Material supplied →
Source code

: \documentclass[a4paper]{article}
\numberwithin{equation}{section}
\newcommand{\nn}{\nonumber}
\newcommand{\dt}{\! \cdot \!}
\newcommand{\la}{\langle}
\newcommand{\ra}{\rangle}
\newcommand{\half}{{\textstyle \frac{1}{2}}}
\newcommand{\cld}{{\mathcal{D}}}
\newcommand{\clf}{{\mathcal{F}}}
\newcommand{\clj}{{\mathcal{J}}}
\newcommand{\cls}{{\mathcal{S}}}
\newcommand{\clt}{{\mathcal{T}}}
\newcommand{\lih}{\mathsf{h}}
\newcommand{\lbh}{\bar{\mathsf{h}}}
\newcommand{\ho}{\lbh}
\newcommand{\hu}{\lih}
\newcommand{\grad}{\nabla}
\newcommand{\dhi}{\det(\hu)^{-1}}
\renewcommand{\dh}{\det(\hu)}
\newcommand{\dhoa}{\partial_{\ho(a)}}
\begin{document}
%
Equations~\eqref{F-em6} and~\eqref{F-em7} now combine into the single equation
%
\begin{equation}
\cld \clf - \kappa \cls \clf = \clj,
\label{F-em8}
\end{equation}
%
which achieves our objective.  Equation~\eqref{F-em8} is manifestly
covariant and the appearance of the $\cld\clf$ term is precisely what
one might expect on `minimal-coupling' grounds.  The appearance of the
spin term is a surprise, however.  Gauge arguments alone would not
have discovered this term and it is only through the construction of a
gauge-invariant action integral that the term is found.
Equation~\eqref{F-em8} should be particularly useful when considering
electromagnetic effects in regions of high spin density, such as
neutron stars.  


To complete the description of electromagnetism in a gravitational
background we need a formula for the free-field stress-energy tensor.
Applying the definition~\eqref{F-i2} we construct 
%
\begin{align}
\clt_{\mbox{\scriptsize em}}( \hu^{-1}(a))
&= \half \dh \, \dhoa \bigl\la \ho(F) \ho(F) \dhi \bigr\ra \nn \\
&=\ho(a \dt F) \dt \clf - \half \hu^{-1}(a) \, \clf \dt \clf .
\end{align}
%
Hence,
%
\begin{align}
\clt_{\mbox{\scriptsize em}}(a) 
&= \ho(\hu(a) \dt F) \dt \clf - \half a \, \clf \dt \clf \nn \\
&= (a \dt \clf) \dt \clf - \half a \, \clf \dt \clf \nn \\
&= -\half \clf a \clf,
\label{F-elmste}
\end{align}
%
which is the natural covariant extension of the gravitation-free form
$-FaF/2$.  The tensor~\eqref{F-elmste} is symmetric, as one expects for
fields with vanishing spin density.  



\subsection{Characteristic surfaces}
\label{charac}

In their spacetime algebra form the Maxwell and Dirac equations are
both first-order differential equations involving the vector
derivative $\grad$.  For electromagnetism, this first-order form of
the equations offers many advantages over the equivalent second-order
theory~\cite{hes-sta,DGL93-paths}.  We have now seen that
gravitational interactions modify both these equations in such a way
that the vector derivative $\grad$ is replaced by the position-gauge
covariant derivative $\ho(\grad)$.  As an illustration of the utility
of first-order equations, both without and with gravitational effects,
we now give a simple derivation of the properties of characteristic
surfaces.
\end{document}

What the task requires → From the data above, gather every line that includes the word "effects".

Answer section →
electromagnetic effects in regions of high spin density, such as
of first-order equations, both without and with gravitational effects,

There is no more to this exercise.